BEGIN Information

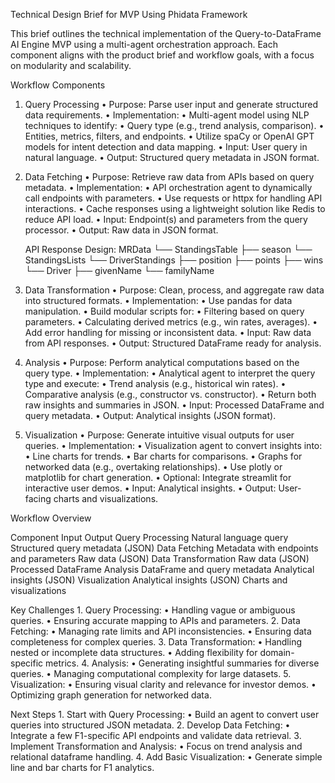 Technical Design Brief for MVP Using Phidata Framework

This brief outlines the technical implementation of the Query-to-DataFrame AI Engine MVP using a multi-agent orchestration approach. Each component aligns with the product brief and workflow goals, with a focus on modularity and scalability.

Workflow Components

1. Query Processing
	•	Purpose: Parse user input and generate structured data requirements.
	•	Implementation:
	•	Multi-agent model using NLP techniques to identify:
	•	Query type (e.g., trend analysis, comparison).
	•	Entities, metrics, filters, and endpoints.
	•	Utilize spaCy or OpenAI GPT models for intent detection and data mapping.
	•	Input: User query in natural language.
	•	Output: Structured query metadata in JSON format.

2. Data Fetching
	•	Purpose: Retrieve raw data from APIs based on query metadata.
	•	Implementation:
	•	API orchestration agent to dynamically call endpoints with parameters.
	•	Use requests or httpx for handling API interactions.
	•	Cache responses using a lightweight solution like Redis to reduce API load.
	•	Input: Endpoint(s) and parameters from the query processor.
	•	Output: Raw data in JSON format.

	API Response Design:
	MRData
  	└── StandingsTable
      ├── season
      └── StandingsLists
          └── DriverStandings
              ├── position
              ├── points
              ├── wins
              └── Driver
                  ├── givenName
                  └── familyName

3. Data Transformation
	•	Purpose: Clean, process, and aggregate raw data into structured formats.
	•	Implementation:
	•	Use pandas for data manipulation.
	•	Build modular scripts for:
	•	Filtering based on query parameters.
	•	Calculating derived metrics (e.g., win rates, averages).
	•	Add error handling for missing or inconsistent data.
	•	Input: Raw data from API responses.
	•	Output: Structured DataFrame ready for analysis.

4. Analysis
	•	Purpose: Perform analytical computations based on the query type.
	•	Implementation:
	•	Analytical agent to interpret the query type and execute:
	•	Trend analysis (e.g., historical win rates).
	•	Comparative analysis (e.g., constructor vs. constructor).
	•	Return both raw insights and summaries in JSON.
	•	Input: Processed DataFrame and query metadata.
	•	Output: Analytical insights (JSON format).

5. Visualization
	•	Purpose: Generate intuitive visual outputs for user queries.
	•	Implementation:
	•	Visualization agent to convert insights into:
	•	Line charts for trends.
	•	Bar charts for comparisons.
	•	Graphs for networked data (e.g., overtaking relationships).
	•	Use plotly or matplotlib for chart generation.
	•	Optional: Integrate streamlit for interactive user demos.
	•	Input: Analytical insights.
	•	Output: User-facing charts and visualizations.

Workflow Overview

Component	Input	Output
Query Processing	Natural language query	Structured query metadata (JSON)
Data Fetching	Metadata with endpoints and parameters	Raw data (JSON)
Data Transformation	Raw data (JSON)	Processed DataFrame
Analysis	DataFrame and query metadata	Analytical insights (JSON)
Visualization	Analytical insights (JSON)	Charts and visualizations

Key Challenges
	1.	Query Processing:
	•	Handling vague or ambiguous queries.
	•	Ensuring accurate mapping to APIs and parameters.
	2.	Data Fetching:
	•	Managing rate limits and API inconsistencies.
	•	Ensuring data completeness for complex queries.
	3.	Data Transformation:
	•	Handling nested or incomplete data structures.
	•	Adding flexibility for domain-specific metrics.
	4.	Analysis:
	•	Generating insightful summaries for diverse queries.
	•	Managing computational complexity for large datasets.
	5.	Visualization:
	•	Ensuring visual clarity and relevance for investor demos.
	•	Optimizing graph generation for networked data.

Next Steps
	1.	Start with Query Processing:
	•	Build an agent to convert user queries into structured JSON metadata.
	2.	Develop Data Fetching:
	•	Integrate a few F1-specific API endpoints and validate data retrieval.
	3.	Implement Transformation and Analysis:
	•	Focus on trend analysis and relational dataframe handling.
	4.	Add Basic Visualization:
	•	Generate simple line and bar charts for F1 analytics.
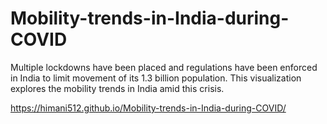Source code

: # Mobility-trends-in-India-during-COVID

Multiple lockdowns have been placed and regulations have been enforced in India to limit movement of its 1.3 billion population. This visualization explores the mobility trends in India amid this crisis.

https://himani512.github.io/Mobility-trends-in-India-during-COVID/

END Information

_Exercise goal_
Lines in the data containing the string "agent" are to be counted; give that number alone.

_Response below_
6